Just over a year ago, the Florida Supreme Court ruled that about half of the people on death row were entitled to be re-sentenced, but the other half - sentenced before 2002 - were stuck with the sentence they received.

2002 is the cut off, because that's when the U.S. Supreme Court ruled juries must be unanimous in sentencing death.

"These legal distinctions are, while excepted and appropriate, are from a fundamental fairness perspective, spurious," said Mark Schlakman Human Rights Attorney.

In 2001, Jacksonville killer David Miller was sent to death row by a vote of 7 to 5. His case is one of 80 opinions released over the past few weeks, telling inmates convicted before that 2002 date that it doesn't matter if their sentence was less than unanimous.

"I think that date of 2002 is arbitrary," said Senator Ronald Bracy (D-Orlando). "And I don't think it's fair."

The court's majority, said in part, litigation must, at some point, come to an end.

Two of the seven justices think the cutoff date isn't fair, and have repeatedly said so in dissenting opinions.

Now, a State Senate Committee is telling the court the same thing.

"A should equal A when it comes to justice," said Senator Jeff Brandes (R-St.
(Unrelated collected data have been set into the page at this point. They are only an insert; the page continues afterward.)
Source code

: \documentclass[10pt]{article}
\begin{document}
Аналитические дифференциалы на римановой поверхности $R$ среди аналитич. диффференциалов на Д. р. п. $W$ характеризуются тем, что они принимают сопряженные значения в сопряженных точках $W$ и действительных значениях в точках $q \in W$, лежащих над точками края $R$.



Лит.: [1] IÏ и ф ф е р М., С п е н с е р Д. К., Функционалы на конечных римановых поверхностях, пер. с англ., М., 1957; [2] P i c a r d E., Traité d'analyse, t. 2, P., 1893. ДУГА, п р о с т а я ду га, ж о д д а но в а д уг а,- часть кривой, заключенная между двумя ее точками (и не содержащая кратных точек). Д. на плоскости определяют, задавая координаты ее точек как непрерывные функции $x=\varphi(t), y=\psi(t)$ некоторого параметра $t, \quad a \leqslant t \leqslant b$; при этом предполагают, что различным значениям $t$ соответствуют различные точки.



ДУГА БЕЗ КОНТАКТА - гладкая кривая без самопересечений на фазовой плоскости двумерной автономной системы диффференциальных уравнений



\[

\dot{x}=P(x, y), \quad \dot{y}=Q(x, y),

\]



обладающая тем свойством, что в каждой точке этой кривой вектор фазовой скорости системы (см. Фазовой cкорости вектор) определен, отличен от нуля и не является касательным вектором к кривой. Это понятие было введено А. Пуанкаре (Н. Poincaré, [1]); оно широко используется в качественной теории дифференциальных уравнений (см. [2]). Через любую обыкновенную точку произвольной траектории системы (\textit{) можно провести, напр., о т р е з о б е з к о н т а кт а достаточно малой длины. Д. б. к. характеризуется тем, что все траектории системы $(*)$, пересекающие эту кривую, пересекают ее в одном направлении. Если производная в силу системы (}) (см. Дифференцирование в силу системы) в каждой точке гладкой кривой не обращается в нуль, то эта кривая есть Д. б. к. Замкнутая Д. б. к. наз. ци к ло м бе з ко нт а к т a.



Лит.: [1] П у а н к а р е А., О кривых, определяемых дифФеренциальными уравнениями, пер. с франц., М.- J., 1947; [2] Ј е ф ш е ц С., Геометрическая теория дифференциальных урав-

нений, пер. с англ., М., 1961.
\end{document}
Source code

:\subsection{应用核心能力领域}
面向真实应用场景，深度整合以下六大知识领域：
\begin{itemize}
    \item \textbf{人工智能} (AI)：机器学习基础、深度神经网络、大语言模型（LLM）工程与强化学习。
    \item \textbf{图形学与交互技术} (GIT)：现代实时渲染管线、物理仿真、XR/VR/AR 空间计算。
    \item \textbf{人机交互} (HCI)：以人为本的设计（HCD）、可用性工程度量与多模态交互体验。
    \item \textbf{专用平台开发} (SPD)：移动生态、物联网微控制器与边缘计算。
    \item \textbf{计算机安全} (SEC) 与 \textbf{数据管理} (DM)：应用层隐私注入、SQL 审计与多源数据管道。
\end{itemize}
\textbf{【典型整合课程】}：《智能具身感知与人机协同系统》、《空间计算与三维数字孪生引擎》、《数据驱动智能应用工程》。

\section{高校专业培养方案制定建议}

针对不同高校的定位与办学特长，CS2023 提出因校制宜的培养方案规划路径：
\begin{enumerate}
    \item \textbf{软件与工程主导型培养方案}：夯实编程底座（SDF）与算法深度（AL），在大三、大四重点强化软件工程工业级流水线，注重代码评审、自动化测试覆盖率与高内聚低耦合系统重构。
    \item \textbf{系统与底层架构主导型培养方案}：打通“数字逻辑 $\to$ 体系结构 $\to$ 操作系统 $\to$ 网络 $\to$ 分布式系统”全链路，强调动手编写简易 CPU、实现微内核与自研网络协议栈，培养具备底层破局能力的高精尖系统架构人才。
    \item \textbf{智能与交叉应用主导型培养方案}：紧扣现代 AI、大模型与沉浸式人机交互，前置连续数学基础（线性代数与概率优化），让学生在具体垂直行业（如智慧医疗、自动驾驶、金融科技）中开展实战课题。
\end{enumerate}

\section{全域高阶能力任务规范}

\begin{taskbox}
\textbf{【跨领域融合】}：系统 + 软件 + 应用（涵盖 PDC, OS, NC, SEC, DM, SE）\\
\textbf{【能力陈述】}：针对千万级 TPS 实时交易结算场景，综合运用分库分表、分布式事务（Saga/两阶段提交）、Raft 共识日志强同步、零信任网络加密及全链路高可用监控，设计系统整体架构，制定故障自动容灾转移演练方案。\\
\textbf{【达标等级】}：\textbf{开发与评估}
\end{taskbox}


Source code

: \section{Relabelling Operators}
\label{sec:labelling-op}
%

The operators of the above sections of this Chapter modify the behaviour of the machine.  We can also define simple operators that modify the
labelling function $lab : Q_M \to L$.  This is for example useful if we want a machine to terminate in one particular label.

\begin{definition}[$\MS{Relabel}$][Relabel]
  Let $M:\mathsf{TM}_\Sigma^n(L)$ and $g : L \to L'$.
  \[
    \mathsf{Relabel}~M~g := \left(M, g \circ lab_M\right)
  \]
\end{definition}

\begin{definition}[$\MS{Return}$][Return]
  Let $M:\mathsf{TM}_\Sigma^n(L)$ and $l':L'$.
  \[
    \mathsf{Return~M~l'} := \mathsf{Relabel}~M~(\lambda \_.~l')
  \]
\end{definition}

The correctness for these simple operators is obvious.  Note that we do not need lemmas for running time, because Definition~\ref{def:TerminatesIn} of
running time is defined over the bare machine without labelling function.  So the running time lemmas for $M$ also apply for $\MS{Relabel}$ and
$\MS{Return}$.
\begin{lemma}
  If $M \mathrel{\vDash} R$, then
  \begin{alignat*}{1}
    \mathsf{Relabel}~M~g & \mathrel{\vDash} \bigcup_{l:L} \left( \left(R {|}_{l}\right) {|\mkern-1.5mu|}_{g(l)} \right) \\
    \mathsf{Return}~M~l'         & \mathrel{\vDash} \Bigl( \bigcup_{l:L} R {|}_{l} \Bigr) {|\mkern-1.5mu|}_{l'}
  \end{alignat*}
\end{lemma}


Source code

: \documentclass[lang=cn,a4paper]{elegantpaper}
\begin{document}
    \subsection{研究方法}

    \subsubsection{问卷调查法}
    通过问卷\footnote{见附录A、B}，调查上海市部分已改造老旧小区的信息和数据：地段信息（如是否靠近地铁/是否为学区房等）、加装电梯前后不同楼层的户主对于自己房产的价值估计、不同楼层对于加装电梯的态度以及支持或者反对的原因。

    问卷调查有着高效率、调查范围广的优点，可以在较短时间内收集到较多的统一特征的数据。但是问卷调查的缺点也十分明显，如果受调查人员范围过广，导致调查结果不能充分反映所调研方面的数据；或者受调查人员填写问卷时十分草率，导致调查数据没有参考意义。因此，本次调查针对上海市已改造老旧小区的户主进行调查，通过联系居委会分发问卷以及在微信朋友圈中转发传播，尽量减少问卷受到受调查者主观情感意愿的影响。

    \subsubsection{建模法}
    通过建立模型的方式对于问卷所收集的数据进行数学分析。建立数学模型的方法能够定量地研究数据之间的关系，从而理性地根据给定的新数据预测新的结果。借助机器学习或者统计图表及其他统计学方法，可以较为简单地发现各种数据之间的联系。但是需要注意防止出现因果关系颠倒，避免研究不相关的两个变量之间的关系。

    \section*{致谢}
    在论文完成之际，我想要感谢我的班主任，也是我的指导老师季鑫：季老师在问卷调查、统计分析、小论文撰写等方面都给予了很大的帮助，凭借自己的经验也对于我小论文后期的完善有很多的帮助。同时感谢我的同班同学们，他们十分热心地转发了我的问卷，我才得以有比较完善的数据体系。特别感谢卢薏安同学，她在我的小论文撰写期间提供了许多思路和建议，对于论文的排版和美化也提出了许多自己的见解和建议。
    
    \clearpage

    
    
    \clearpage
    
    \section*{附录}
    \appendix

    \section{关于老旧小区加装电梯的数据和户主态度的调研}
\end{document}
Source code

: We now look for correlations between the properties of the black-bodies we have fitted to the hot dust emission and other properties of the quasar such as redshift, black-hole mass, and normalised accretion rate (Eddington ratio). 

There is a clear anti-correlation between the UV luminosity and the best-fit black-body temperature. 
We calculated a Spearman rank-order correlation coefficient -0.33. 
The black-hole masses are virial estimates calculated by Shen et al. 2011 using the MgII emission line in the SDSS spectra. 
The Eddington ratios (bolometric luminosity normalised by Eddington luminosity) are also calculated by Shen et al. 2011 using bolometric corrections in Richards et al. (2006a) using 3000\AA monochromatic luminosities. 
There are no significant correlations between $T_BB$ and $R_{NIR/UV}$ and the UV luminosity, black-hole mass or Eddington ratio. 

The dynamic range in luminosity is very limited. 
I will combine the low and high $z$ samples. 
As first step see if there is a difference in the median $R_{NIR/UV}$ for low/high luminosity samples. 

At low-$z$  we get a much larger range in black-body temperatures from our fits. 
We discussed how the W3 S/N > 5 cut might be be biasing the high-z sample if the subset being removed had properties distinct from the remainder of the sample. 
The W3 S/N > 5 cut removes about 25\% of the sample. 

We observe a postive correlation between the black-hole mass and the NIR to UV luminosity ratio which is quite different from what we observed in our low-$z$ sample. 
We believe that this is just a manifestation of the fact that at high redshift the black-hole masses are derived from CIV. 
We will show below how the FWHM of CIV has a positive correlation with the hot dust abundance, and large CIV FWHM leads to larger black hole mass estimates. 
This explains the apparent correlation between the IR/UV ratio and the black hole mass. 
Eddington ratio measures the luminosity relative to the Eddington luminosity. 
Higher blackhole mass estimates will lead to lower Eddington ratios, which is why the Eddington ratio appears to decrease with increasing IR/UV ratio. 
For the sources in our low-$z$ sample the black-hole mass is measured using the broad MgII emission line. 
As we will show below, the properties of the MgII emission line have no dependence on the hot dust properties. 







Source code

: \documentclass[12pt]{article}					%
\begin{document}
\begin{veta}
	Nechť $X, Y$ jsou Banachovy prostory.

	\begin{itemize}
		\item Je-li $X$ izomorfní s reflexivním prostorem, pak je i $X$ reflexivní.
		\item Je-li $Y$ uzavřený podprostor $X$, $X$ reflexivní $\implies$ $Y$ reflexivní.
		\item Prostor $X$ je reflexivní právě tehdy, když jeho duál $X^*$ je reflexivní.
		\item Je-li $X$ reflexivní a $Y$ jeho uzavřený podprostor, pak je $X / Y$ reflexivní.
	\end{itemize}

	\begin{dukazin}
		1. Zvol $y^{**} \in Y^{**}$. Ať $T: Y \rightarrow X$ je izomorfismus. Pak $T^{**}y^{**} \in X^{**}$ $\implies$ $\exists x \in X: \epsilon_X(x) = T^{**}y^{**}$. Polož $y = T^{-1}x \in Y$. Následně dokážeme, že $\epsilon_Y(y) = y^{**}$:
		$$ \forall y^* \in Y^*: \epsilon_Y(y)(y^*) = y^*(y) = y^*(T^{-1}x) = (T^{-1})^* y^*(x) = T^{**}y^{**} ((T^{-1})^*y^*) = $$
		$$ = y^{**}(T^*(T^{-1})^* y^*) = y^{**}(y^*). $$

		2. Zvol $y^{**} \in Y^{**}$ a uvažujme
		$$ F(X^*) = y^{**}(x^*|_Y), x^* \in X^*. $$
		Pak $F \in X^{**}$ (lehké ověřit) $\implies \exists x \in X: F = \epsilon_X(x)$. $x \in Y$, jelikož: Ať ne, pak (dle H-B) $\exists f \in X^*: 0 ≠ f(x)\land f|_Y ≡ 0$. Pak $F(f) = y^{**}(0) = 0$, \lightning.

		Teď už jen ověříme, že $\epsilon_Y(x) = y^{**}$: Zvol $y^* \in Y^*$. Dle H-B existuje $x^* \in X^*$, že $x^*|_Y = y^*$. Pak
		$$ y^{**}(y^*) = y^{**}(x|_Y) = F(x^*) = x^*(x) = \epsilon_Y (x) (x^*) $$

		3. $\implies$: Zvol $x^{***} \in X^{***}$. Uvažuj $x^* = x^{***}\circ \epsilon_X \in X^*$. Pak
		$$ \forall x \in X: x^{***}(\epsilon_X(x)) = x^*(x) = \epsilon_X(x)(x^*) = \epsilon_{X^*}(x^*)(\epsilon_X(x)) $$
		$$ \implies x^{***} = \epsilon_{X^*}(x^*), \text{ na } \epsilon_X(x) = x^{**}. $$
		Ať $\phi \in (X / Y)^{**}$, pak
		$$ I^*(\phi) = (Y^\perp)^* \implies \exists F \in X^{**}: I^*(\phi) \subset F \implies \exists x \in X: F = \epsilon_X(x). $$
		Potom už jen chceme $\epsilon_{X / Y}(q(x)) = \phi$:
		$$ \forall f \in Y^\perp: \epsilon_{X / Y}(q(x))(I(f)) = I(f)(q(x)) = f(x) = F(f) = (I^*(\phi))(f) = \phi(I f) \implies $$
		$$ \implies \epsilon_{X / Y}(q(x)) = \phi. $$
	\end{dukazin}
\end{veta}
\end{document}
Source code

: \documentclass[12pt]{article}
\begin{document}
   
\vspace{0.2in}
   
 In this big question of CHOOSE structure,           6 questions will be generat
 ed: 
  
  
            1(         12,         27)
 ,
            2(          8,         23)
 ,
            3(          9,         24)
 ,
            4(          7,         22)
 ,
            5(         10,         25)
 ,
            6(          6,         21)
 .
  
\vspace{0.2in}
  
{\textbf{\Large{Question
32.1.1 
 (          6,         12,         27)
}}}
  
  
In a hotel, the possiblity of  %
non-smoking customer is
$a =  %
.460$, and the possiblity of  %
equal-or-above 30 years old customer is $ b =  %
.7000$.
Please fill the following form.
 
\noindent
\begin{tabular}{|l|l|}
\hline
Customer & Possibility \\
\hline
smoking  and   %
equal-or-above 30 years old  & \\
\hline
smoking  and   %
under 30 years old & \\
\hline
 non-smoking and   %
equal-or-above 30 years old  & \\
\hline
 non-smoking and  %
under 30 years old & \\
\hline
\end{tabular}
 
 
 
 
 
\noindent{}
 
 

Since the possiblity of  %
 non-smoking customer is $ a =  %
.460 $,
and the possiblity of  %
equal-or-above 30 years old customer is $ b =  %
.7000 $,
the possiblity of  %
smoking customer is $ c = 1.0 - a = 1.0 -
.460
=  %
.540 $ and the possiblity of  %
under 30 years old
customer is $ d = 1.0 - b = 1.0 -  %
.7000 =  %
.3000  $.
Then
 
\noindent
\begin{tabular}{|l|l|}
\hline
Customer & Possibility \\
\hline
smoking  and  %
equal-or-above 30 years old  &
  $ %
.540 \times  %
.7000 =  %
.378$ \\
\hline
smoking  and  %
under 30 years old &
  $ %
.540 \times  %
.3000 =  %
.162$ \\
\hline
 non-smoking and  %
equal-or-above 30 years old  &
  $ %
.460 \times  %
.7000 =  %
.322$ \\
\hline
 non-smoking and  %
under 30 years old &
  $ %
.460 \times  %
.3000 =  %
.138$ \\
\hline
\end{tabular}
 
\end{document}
Petersburg). "Setting an arbitrary date doesn’t equal justice. I think we need to go back in time and say all of these cases that are similarly situated should be treated the same.”

Even if the measure doesn't go anywhere else this year, the fact a legislative committee sought to intervene is a message to the courts that lawmakers are watching.

If the admonition passes the Senate, it will likely die in the house, which has always wanted a 10-2 jury verdict.

The fact a legislative committee sought to intervene is a message to the court that lawmakers are watching.